4. Eternal Darkness: Sanity’s Requiem
Eternal Darkness: Sanity’s Requiem is another Lovecraft-inspired title. It is arguably the grandest of them all, spanning centuries and a dozen different playable characters all around the same cult and resurrection of an Elder God, a being whose very existence will make a man go mad.
The game will make you go mad in tandem with your character. If the setting and conflict aren’t enough to terrify you, the game will screw with you in the real world just as much as it does in the digital one. Push the sanity meter too far and you would lose the perspective, the screen or even your save file.
3. Amnesia: The Dark Decent
The last Lovecraft game on the list is also the newest game to be inspired by the author. It took several elements of previous games mentioned and raised them to new level. You play a man with amnesia and that’s all you are given to start with. You are in a castle and you have to remember something that has been forgotten for a reason.
Staying in or looking at dark spaces will lower your sanity, while the light will heal it. You aren’t alone in the castle, which is filled with monsters. Unlike other games, you can’t fight them and your only option is to hide in a dark corner while hoping they won’t see you.

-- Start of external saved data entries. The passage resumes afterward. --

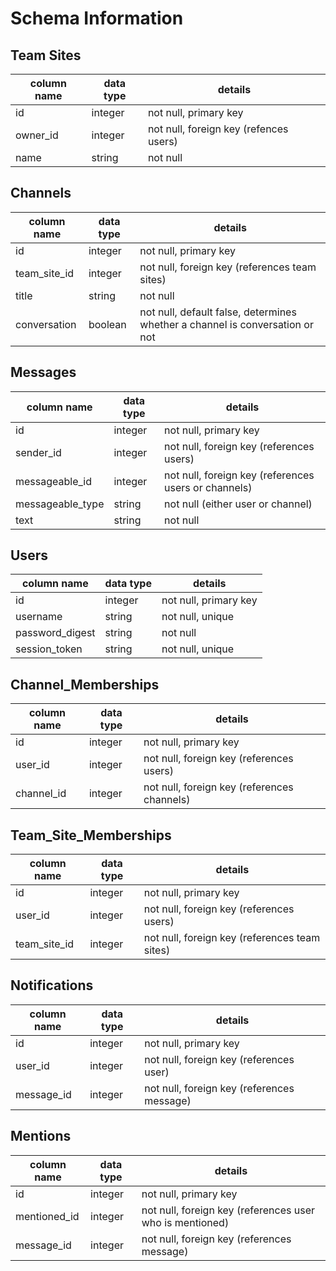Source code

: # Schema Information

## Team Sites
column name    | data type | details
---------------|-----------|-----------------------
id             | integer   | not null, primary key
owner_id       | integer   | not null, foreign key (refences users)
name           | string    | not null

## Channels
column name    | data type | details
---------------|-----------|-----------------------
id             | integer   | not null, primary key
team_site_id   | integer   | not null, foreign key (references team sites)
title          | string    | not null
conversation   | boolean   | not null, default false, determines whether a channel is conversation or not

## Messages
column name      | data type | details
-----------------|-----------|-----------------------
id               | integer   | not null, primary key
sender_id        | integer   | not null, foreign key (references users)
messageable_id   | integer   | not null, foreign key (references users or channels)
messageable_type | string    | not null (either user or channel)
text             | string    | not null

## Users
column name    | data type | details
---------------|-----------|-----------------------
id             | integer   | not null, primary key
username       | string    | not null, unique
password_digest| string    | not null
session_token  | string    | not null, unique

## Channel_Memberships
column name    | data type | details
---------------|-----------|-----------------------
id             | integer   | not null, primary key
user_id        | integer   | not null, foreign key (references users)
channel_id     | integer   | not null, foreign key (references channels)

## Team_Site_Memberships
column name    | data type | details
---------------|-----------|-----------------------
id             | integer   | not null, primary key
user_id        | integer   | not null, foreign key (references users)
team_site_id   | integer   | not null, foreign key (references team sites)

## Notifications
column name    | data type | details
---------------|-----------|-----------------------
id             | integer   | not null, primary key
user_id        | integer   | not null, foreign key (references user)
message_id     | integer   | not null, foreign key (references message)

## Mentions
column name    | data type | details
---------------|-----------|-----------------------
id             | integer   | not null, primary key
mentioned_id   | integer   | not null, foreign key (references user who is mentioned)
message_id     | integer   | not null, foreign key (references message)
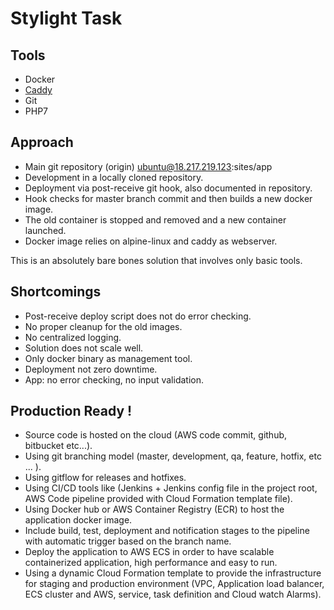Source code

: # Stylight Task

## Tools

- Docker
- [Caddy](https://caddyserver.com/)
- Git
- PHP7

## Approach

- Main git repository (origin) ubuntu@18.217.219.123:sites/app
- Development in a locally cloned repository.
- Deployment via post-receive git hook, also documented in repository.
- Hook checks for master branch commit and then builds a new docker image.
- The old container is stopped and removed and a new container launched.
- Docker image relies on alpine-linux and caddy as webserver.

This is an absolutely bare bones solution that involves only basic tools.

## Shortcomings

- Post-receive deploy script does not do error checking.
- No proper cleanup for the old images.
- No centralized logging.
- Solution does not scale well.
- Only docker binary as management tool.
- Deployment not zero downtime.
- App: no error checking, no input validation.

## Production Ready !

- Source code is hosted on the cloud (AWS code commit, github, bitbucket etc...).
- Using git branching model (master, development, qa, feature, hotfix, etc ... ).
- Using gitflow for releases and hotfixes.
- Using CI/CD tools like (Jenkins + Jenkins config file in the project root, AWS Code pipeline provided with Cloud Formation template file).
- Using Docker hub or AWS Container Registry (ECR) to host the application docker image.
- Include build, test, deployment and notification stages to the pipeline with automatic trigger based on the branch name.
- Deploy the application to AWS ECS in order to have scalable containerized application, high performance and easy to run.
- Using a dynamic Cloud Formation template to provide the infrastructure for staging and production environment (VPC, Application load balancer, ECS cluster and AWS, service, task definition and Cloud watch Alarms).
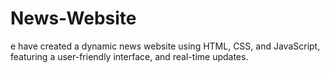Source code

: # News-Website
e have created a dynamic news website using HTML, CSS, and JavaScript, featuring a user-friendly interface,  and real-time updates.
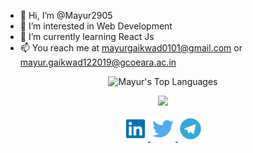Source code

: - 👋 Hi, I’m @Mayur2905
- 👀 I’m interested in Web Development
- 🌱 I’m currently learning React Js 
- 📫 You reach me at mayurgaikwad0101@gmail.com or mayur.gaikwad122019@gcoeara.ac.in
<p>
</p>
<p align="center">
    <img width="500"
        src="https://github-readme-stats.vercel.app/api/top-langs/?username=mayur2905&langs_count=10&layout=compact&theme=tokyonight" 
        alt="Mayur's Top Languages"
    />
</p>
<p align="center">
    <img width="500"
   src="https://github-readme-stats.vercel.app/api?username=mayur2905&theme=dark&show_icons=true"/>
</p>

<p align="center">
    <a href="https://www.linkedin.com/in/mayur-gaikwad-7385051b5/" target="_blank">
        <img src='img/linkedin.svg' alt='linkedin' height='40'>
    </a>
    <a href="https://twitter.com/GorakshaMayur" target="_blank">
        <img src='img/twitter.svg' alt='twitter' height='40'>
    </a>
    <a href="https://t.me/Mayur290501" target="_blank">
        <img src='img/telegram.svg' alt='telegram' height='40'>
    </a>
</p>


<!---
Mayur2905/Mayur2905 is a ✨ special ✨ repository because its `README.md` (this file) appears on your GitHub profile.
You can click the Preview link to take a look at your changes.
--->

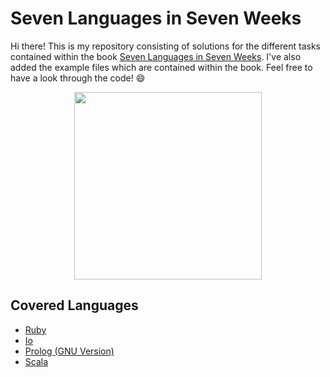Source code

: # Seven Languages in Seven Weeks

Hi there! This is my repository consisting of solutions for the different tasks contained within the book [Seven Languages in Seven Weeks](https://www.amazon.com/Seven-Languages-Weeks-Programming-Programmers/dp/193435659X). I've also added the example files which are contained within the book. Feel free to have a look through the code! :smile:

<p align="center"><a href="https://www.amazon.com/Seven-Languages-Weeks-Programming-Programmers/dp/193435659X"><img width="300" src="https://learning.oreilly.com/library/cover/9781680500059/250w/"/></a></p>

## Covered Languages

- [Ruby](Ruby)
- [Io](Io)
- [Prolog (GNU Version)](Prolog)
- [Scala](Scala)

2. Fatal Frame II: Crimson Butterfly
There is something about innocence in danger that terrifies us even more than anything else. The little girls in the haunted village are just that—the epitome of innocence being threatened by the supernatural forces. Their only defense against ghosts is a camera obscura, that’s only effective when used up close.
You are in control of a girl, whose only means to defeat the monsters to threaten her is to throw her into harm’s way and face the horror head on. The game makes you do this over and over again with every single enemy.
1. Silent Hill 2
The first Silent Hell set up a great franchise and then the sequel became one of the greatest games ever made. Silent Hill 2 delves into the psyche of its protagonist, James Sunderland, in ways—and to depths—that other games only wish they could do.
In Silent Hill, nothing is quite right; everything seems artificial and you don’t seem to be looking at the same world as anybody else within it. After a while of playing the game, you will question as to who was James Sunderland’s biggest enemy—the town, the player, or the character himself?